Dublin'de kaldığım süre içinde ve günün çeşitli saatlerinde, İrlanda'nın ünlü viskisi Tullamore Dew'ün tadına baktım. Tat açıklamasına geçmeden önce, İrlanda'da bizim gibi ‘vakti kerahat’ yani ‘içki zamanı’ diye bir kavram olmadığını belirtmemde yarar var. İrlandalılar için günün her saatinde içki içilebiliyordu. ‘Şişenin dibini’ bulmadan da kimse evine gitmiyordu. Onun için Heinrich Böll'ün dediği gibi, İrlandalılar sabah 07.00 ile 10.00 arasında tüm soruları tek kelime ile, ‘sorry’ diyerek yanıtlıyorlardı. Böylesine içki sever bir milletti.

KADINIMSI BİR VİSKİ

Ünlü viski yazarı Michael Jackson İrlanda viskisi için, ‘tadını tarif etmek çok zor’ tabirini kullanıyordu. Gerçekten de Tullamore'un tadını anlatmak zordu. Burbon ve şeri fıçılarında üç yıl dinlenen viskiyi tattıktan sonra, not defterime ilk izlenimlerim için şu cümleleri yazmıştım: ‘Dolgun, gövdeli, bal çağrışımları olan, tatlı limonu anımsatan ince bir tadı var. Kadınımsı bir viski. Yumuşak, çiçeksi aromalar hissediliyor. Tadı damakta uzun süre kalıyor...’
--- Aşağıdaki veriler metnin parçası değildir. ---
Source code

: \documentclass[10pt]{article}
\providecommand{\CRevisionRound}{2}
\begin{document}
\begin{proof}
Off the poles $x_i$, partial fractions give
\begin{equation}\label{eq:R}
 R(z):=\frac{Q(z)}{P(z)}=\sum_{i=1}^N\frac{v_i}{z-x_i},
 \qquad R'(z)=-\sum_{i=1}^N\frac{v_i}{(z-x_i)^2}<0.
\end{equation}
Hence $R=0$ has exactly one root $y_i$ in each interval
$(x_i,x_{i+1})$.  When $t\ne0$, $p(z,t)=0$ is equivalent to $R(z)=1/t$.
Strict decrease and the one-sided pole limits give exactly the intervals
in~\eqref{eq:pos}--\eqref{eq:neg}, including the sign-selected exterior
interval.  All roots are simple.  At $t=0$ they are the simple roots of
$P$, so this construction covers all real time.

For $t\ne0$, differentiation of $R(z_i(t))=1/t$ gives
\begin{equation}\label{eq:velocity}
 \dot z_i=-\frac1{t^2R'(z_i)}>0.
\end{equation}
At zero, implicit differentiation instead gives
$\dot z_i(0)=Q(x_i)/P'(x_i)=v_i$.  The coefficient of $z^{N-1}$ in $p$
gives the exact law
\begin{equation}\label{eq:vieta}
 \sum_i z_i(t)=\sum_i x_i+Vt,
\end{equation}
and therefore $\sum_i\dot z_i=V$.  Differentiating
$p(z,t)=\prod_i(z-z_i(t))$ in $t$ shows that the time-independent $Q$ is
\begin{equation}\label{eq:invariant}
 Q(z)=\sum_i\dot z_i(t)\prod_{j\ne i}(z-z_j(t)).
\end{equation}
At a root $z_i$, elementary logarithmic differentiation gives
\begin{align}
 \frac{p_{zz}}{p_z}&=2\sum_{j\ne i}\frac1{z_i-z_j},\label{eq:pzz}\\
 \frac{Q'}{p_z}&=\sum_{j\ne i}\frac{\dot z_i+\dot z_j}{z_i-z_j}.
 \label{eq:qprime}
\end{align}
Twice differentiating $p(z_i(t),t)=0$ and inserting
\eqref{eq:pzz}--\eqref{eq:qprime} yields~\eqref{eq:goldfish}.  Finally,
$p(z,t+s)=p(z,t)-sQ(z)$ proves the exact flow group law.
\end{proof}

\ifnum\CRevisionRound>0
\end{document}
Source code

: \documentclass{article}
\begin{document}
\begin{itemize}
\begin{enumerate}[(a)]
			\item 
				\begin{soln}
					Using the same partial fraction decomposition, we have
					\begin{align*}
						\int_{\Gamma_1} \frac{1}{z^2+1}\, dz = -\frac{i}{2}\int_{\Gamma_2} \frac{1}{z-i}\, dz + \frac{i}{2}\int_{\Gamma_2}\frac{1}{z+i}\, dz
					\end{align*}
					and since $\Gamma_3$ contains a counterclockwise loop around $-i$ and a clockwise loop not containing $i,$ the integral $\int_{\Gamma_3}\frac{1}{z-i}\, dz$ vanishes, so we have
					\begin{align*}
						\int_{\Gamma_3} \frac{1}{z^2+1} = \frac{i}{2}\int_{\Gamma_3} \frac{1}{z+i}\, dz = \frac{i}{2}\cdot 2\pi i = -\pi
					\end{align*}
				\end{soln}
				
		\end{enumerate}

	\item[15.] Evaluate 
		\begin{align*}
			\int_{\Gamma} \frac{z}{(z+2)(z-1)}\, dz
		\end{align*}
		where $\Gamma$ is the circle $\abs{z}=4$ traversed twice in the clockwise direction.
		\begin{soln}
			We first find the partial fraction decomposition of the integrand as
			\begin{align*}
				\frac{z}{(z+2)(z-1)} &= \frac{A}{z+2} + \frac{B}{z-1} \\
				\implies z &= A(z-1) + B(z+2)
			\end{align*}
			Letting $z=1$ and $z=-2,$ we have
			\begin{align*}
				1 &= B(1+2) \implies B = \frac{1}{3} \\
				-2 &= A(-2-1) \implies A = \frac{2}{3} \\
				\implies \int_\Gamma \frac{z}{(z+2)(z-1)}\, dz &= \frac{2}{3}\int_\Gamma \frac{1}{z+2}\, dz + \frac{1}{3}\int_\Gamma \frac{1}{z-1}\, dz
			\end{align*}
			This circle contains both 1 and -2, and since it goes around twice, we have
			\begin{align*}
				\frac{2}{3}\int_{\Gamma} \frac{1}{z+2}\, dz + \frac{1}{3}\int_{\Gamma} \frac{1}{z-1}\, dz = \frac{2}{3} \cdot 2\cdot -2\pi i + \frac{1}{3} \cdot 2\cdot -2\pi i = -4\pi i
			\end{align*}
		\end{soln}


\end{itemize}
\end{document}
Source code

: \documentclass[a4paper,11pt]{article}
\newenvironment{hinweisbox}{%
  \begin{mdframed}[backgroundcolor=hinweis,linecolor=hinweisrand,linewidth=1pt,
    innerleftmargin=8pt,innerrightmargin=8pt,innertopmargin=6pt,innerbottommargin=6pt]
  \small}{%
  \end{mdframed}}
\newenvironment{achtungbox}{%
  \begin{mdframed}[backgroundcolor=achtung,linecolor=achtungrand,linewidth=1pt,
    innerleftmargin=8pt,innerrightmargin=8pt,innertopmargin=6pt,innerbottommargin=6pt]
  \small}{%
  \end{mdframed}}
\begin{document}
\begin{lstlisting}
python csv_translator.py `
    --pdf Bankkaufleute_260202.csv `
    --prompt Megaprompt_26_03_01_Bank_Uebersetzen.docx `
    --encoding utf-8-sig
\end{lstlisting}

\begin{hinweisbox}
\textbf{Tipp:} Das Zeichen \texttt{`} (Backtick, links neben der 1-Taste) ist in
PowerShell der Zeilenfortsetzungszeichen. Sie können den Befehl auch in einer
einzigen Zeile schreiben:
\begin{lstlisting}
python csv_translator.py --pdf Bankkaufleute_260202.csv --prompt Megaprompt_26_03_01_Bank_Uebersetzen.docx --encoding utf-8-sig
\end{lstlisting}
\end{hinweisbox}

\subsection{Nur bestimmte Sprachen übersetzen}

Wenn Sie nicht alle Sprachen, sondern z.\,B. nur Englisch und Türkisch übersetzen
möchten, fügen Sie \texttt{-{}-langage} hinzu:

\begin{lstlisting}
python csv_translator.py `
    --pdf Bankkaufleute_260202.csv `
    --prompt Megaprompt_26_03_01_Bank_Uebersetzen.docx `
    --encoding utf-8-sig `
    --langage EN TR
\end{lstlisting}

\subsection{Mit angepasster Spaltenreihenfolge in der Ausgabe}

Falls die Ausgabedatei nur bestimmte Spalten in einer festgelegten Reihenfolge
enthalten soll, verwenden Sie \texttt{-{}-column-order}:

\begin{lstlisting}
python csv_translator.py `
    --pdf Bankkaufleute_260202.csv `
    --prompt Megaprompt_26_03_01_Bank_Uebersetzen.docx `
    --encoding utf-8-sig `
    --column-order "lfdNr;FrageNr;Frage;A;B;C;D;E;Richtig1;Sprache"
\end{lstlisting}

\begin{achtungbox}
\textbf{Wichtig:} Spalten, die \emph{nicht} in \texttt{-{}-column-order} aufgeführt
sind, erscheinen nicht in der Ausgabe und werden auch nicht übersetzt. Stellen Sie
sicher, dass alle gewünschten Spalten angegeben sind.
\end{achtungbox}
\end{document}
Viskide is kokusunu ve is tadını sevmeyenler için, İrlanda viskileri daha çekici olabilirdi. İrlandalılar arpayı turba ateşi yerine, fırınlarda, kömür ateşi ile kurutuyorlardı. Onun için is kokusu olmuyordu. İrlandalılar tahıl viskisi yapımında, İskoçyalılardan farklı olarak çavdar ve yulaf da kullanıyorlardı. Ayrıca viskiyi üç kere damıtıyorlardı. İrlandalılar bu ekstra damıtmanın, viskinin tadını daha da güzelleştirdiğini öne sürmelerine karşılık, İskoçlar İrlandalıların iki kere damıtmakla adam gibi viski yapamadıklarını, onun için üçüncü damıtmaya gerek duyduklarını söylüyorlardı.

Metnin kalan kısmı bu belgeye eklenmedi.